ASF GitHub Bot commented on DRILL-7601:
---------------------------------------

paul-rogers commented on pull request #1993: DRILL-7601: Shift column conversion to reader from scan framework
URL: https://github.com/apache/drill/pull/1993
 
 
   ## Description
   
   Moves scan operator type conversion code into readers and out of the scan framework.
   
   At the time we implemented provided schemas with the text reader, the best path forward appeared to be to perform column type conversions within the scan framework including deep in the column writer structure.
   
   Experience with other readers has shown that the text reader is a special case: it always writes strings, which Drill-provided converters can parse into other types. Other readers, however are not so simple: they often have their own source structures which must be mated to a column reader, and so conversion is generally best done in the reader where it can be specific to the nuances of each reader.
   
   Since conversion is reader-specific, and uses types known only to that one reader, it cannot be generic in the scan framework.
   
   This PR is part of a [larger project](https://github.com/paul-rogers/drill/wiki/Toward-a-Workable-Dynamic-Schema-Model) to implement an overall design for combining projection, provided schemas and reader schemas into an overall Drill schema design.
   
   A side benefit is that the column writers become simpler without the scan-specific conversion code. This helps us to use the column writers in other operators in future work.
   
   ### Schema Handling in the Scan Operator
   
   The scan schema mechanism works as follows:
   
   * The execution plan provides the projection list. Prior PRs parsed that list into a set of column-like structures.
   * A scan consists of a set of readers. Each reader works with an *input source*.
   * Each input source defines an *input schema* in some source-specific format (such as a JDBC format, a list of CSV columns, etc.)
   * The reader converts the source schema to a Drill format *reader schema*, converting  from source to Drill types as needed.
   * EVF uses the projection list to decide which reader column to project (that is, to create a vector to store data for), and which to not project (which means to create a dummy column writer.)
   * The scan framework notices which projected columns are neither implicit columns  nor provided in the reader schema. The scan framework creates "null" columns as placeholders. (This is where things often go off the rails since the scan has no  idea what type to use for the null column.)

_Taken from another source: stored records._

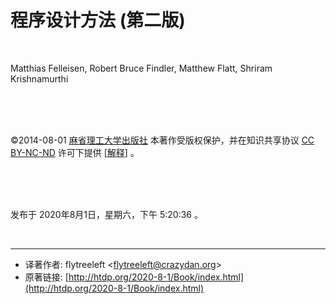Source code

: 程序设计方法 (第二版)
====================================

<br>

Matthias Felleisen, Robert Bruce Findler, Matthew Flatt, Shriram Krishnamurthi

<br>
<br>
<br>

©2014-08-01 [麻省理工大学出版社](https://mitpress.mit.edu/)
本著作受版权保护，并在知识共享协议 [CC BY-NC-ND](https://creativecommons.org/licenses/by-nc-nd/2.0/legalcode)
许可下提供 [[解释](https://creativecommons.org/licenses/by-nc-nd/2.0/)] 。

<br>
<br>
<br>

发布于 2020年8月1日，星期六，下午 5:20:36 。

<br>

-----------------------------------------------------------
- 译著作者: flytreeleft <<a href="mailto:flytreeleft@crazydan.org">flytreeleft@crazydan.org</a>>
- 原著链接: [http://htdp.org/2020-8-1/Book/index.html](http://htdp.org/2020-8-1/Book/index.html)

   * The scan combines the reader schema, implicit columns, and the null columns to  produce the scan's *output schema* which is then consumed by the downstream  operator.
   
   Drill also supports a provided schema:
   
   * The execution plan can optionally include a *provided schema*. When present, this schema gives the name (case) and type to be used for each column. That is, the provided schema states the type of vectors to be produced.

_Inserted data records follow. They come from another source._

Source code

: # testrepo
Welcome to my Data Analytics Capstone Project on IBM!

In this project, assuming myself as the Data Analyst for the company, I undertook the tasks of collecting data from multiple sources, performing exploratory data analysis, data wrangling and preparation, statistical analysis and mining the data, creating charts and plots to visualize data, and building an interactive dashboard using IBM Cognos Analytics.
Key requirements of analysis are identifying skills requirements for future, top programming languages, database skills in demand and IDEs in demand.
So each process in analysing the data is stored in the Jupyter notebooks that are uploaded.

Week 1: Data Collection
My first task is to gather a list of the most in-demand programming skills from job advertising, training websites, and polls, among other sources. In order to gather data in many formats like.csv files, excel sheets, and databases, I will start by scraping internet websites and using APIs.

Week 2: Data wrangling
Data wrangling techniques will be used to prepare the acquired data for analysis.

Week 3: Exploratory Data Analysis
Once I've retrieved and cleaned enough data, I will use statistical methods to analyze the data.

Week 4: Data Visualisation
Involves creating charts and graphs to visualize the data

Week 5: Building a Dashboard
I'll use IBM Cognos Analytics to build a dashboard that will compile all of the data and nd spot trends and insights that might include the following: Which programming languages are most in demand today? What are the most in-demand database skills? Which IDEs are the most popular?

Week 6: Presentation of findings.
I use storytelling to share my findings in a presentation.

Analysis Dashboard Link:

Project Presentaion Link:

   * If the provided schema is *strict*, it acts as projection filter: any reader column  not in the provided schema is treated as unprojected.
   * Data produced by the reader is converted from the type the reader produces to the type of the provided schema column. (This is the gist of the change in this PR, see below.)
   * When computing null columns, the scan operator can avoid type conflicts by using the  column type from the provided schema.
   
   ### Scan Schema Column Adapters
   
   This PR shifts the conversion step. Before this PR, conversion happened deep inside EVF.
   With this PR, conversion happens in the reader as part of the source-schema to reader-schema
   conversion.
   
   The idea is that each reader will use some form of *column adapter* (what we've sometimes called a *column shim*) to convert from source-specific form to Drill form. The recently-revised Avro format plugin is a great example.
   
   A column adapter conceptually has three parts:
   
   * A "front end" that obtains (or accepts) data in some source-specific way.
   * A conversion step that converts data from the source format to a Drill-compatible type.
   * A "back end" that writes the data to a vector using a Drill column writer.
   
   As it turns out, the first two steps are unique to each reader, only the back end is common.
   
   In some cases, such as CSV, the "front end" can be in the form of the typical Java types (`int`, `String`, etc.) In this case, we want to write to each column via a single method call. To do this, this PR adds a `ValueWriter` interface which the `ScalarWriter` extends. The reader can create its own adapters by extending the `ValueWriter` interface so that the reader can freely mix "plain" writers
   and column converters.
   
   An obvious special case is when the reader, such as CSV, wants to use a standard set of conversions. Drill already provided such conversions. They now move from the accessor package into the scan operator package as they are specific just to some readers; no other operator needs such functionality. Standard type conversions extend from a new `DirectConversion` class which extends `ValueWriter`.
   
   ### Text Reader
   
   Modified the text reader to perform type conversions driven by the provided schema, using the standard conversions described above. Added tests to very operation in both the "with" and "without" headers case.
   
   Note that, with a provided schema, the "without headers" case will *not* produce the single `columns` column; it will instead produce the set of columns listed in the provided schema. The provided schema must list the first *n* columns with no holes. However, there can be fields at the end of the record left off of the provided schema, these fields are ignored.
   
   The `TextParsingSettings` and text parser has long supported an option to trim leading and trailing white space, but the option was hard-coded off. Added a provisioned-schema property to allow enabling this feature for all columns in a table, or for specific columns.
   
   Also exposed the "parse unescaped quotes" option the same way.
   
   ### Other Readers
   
   Updated the Log, Avro and HDF5 plugins to insert conversions where needed.
   
   Restructured the HDF5 column adapters a bit to simplify the code.
   
   ### Other Changes
   
   * Large amount of code cleanup including standardizing names.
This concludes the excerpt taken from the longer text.